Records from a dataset
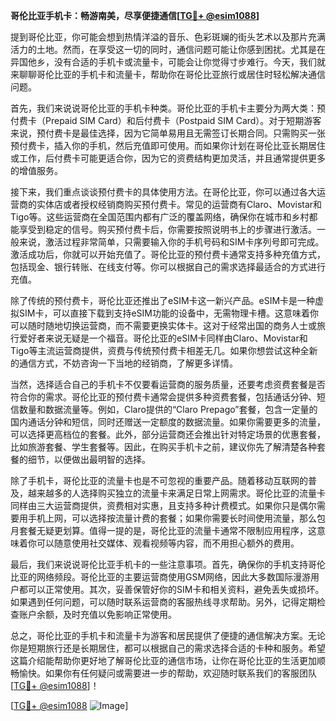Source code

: **哥伦比亚手机卡：畅游南美，尽享便捷通信[[TG💪+ @esim1088](https://t.me/s/esim1088)]**

提到哥伦比亚，你可能会想到热情洋溢的音乐、色彩斑斓的街头艺术以及那片充满活力的土地。然而，在享受这一切的同时，通信问题可能让你感到困扰。尤其是在异国他乡，没有合适的手机卡或流量卡，可能会让你觉得寸步难行。今天，我们就来聊聊哥伦比亚的手机卡和流量卡，帮助你在哥伦比亚旅行或居住时轻松解决通信问题。

首先，我们来说说哥伦比亚的手机卡种类。哥伦比亚的手机卡主要分为两大类：预付费卡（Prepaid SIM Card）和后付费卡（Postpaid SIM Card）。对于短期游客来说，预付费卡是最佳选择，因为它简单易用且无需签订长期合同。只需购买一张预付费卡，插入你的手机，然后充值即可使用。而如果你计划在哥伦比亚长期居住或工作，后付费卡可能更适合你，因为它的资费结构更加灵活，并且通常提供更多的增值服务。

接下来，我们重点谈谈预付费卡的具体使用方法。在哥伦比亚，你可以通过各大运营商的实体店或者授权经销商购买预付费卡。常见的运营商有Claro、Movistar和Tigo等。这些运营商在全国范围内都有广泛的覆盖网络，确保你在城市和乡村都能享受到稳定的信号。购买预付费卡后，你需要按照说明书上的步骤进行激活。一般来说，激活过程非常简单，只需要输入你的手机号码和SIM卡序列号即可完成。激活成功后，你就可以开始充值了。哥伦比亚的预付费卡通常支持多种充值方式，包括现金、银行转账、在线支付等。你可以根据自己的需求选择最适合的方式进行充值。

除了传统的预付费卡，哥伦比亚还推出了eSIM卡这一新兴产品。eSIM卡是一种虚拟SIM卡，可以直接下载到支持eSIM功能的设备中，无需物理卡槽。这意味着你可以随时随地切换运营商，而不需要更换实体卡。这对于经常出国的商务人士或旅行爱好者来说无疑是一个福音。哥伦比亚的eSIM卡同样由Claro、Movistar和Tigo等主流运营商提供，资费与传统预付费卡相差无几。如果你想尝试这种全新的通信方式，不妨咨询一下当地的经销商，了解更多详情。

当然，选择适合自己的手机卡不仅要看运营商的服务质量，还要考虑资费套餐是否符合你的需求。哥伦比亚的预付费卡通常会提供多种资费套餐，包括通话分钟、短信数量和数据流量等。例如，Claro提供的“Claro Prepago”套餐，包含一定量的国内通话分钟和短信，同时还赠送一定额度的数据流量。如果你需要更多的流量，可以选择更高档位的套餐。此外，部分运营商还会推出针对特定场景的优惠套餐，比如旅游套餐、学生套餐等。因此，在购买手机卡之前，建议你先了解清楚各种套餐的细节，以便做出最明智的选择。

除了手机卡，哥伦比亚的流量卡也是不可忽视的重要产品。随着移动互联网的普及，越来越多的人选择购买独立的流量卡来满足日常上网需求。哥伦比亚的流量卡同样由三大运营商提供，资费相对实惠，且支持多种计费模式。如果你只是偶尔需要用手机上网，可以选择按流量计费的套餐；如果你需要长时间使用流量，那么包月套餐无疑更划算。值得一提的是，哥伦比亚的流量卡通常不限制应用程序，这意味着你可以随意使用社交媒体、观看视频等内容，而不用担心额外的费用。

最后，我们来说说哥伦比亚手机卡的一些注意事项。首先，确保你的手机支持哥伦比亚的网络频段。哥伦比亚的主要运营商使用GSM网络，因此大多数国际漫游用户都可以正常使用。其次，妥善保管好你的SIM卡和相关资料，避免丢失或损坏。如果遇到任何问题，可以随时联系运营商的客服热线寻求帮助。另外，记得定期检查账户余额，及时充值以免影响正常使用。

总之，哥伦比亚的手机卡和流量卡为游客和居民提供了便捷的通信解决方案。无论你是短期旅行还是长期居住，都可以根据自己的需求选择合适的卡种和服务。希望这篇介绍能帮助你更好地了解哥伦比亚的通信市场，让你在哥伦比亚的生活更加顺畅愉快。如果你有任何疑问或需要进一步的帮助，欢迎随时联系我们的客服团队[[TG💪+ @esim1088](https://t.me/s/esim1088)]！

[[TG💪+ @esim1088](https://t.me/s/esim1088) ![Image](https://i.postimg.cc/4NQfJmqS/Snipaste-2025-05-13-00-14-12.png)]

[ASSIGNED TASK]: Return precisely the lines of the records, starting with the line that holds "除了传统的预付费卡，哥伦比亚" and ending with the last one.

[ANSWER BELOW]:
除了传统的预付费卡，哥伦比亚还推出了eSIM卡这一新兴产品。eSIM卡是一种虚拟SIM卡，可以直接下载到支持eSIM功能的设备中，无需物理卡槽。这意味着你可以随时随地切换运营商，而不需要更换实体卡。这对于经常出国的商务人士或旅行爱好者来说无疑是一个福音。哥伦比亚的eSIM卡同样由Claro、Movistar和Tigo等主流运营商提供，资费与传统预付费卡相差无几。如果你想尝试这种全新的通信方式，不妨咨询一下当地的经销商，了解更多详情。

当然，选择适合自己的手机卡不仅要看运营商的服务质量，还要考虑资费套餐是否符合你的需求。哥伦比亚的预付费卡通常会提供多种资费套餐，包括通话分钟、短信数量和数据流量等。例如，Claro提供的“Claro Prepago”套餐，包含一定量的国内通话分钟和短信，同时还赠送一定额度的数据流量。如果你需要更多的流量，可以选择更高档位的套餐。此外，部分运营商还会推出针对特定场景的优惠套餐，比如旅游套餐、学生套餐等。因此，在购买手机卡之前，建议你先了解清楚各种套餐的细节，以便做出最明智的选择。

除了手机卡，哥伦比亚的流量卡也是不可忽视的重要产品。随着移动互联网的普及，越来越多的人选择购买独立的流量卡来满足日常上网需求。哥伦比亚的流量卡同样由三大运营商提供，资费相对实惠，且支持多种计费模式。如果你只是偶尔需要用手机上网，可以选择按流量计费的套餐；如果你需要长时间使用流量，那么包月套餐无疑更划算。值得一提的是，哥伦比亚的流量卡通常不限制应用程序，这意味着你可以随意使用社交媒体、观看视频等内容，而不用担心额外的费用。

最后，我们来说说哥伦比亚手机卡的一些注意事项。首先，确保你的手机支持哥伦比亚的网络频段。哥伦比亚的主要运营商使用GSM网络，因此大多数国际漫游用户都可以正常使用。其次，妥善保管好你的SIM卡和相关资料，避免丢失或损坏。如果遇到任何问题，可以随时联系运营商的客服热线寻求帮助。另外，记得定期检查账户余额，及时充值以免影响正常使用。

总之，哥伦比亚的手机卡和流量卡为游客和居民提供了便捷的通信解决方案。无论你是短期旅行还是长期居住，都可以根据自己的需求选择合适的卡种和服务。希望这篇介绍能帮助你更好地了解哥伦比亚的通信市场，让你在哥伦比亚的生活更加顺畅愉快。如果你有任何疑问或需要进一步的帮助，欢迎随时联系我们的客服团队[[TG💪+ @esim1088](https://t.me/s/esim1088)]！

[[TG💪+ @esim1088](https://t.me/s/esim1088) ![Image](https://i.postimg.cc/4NQfJmqS/Snipaste-2025-05-13-00-14-12.png)]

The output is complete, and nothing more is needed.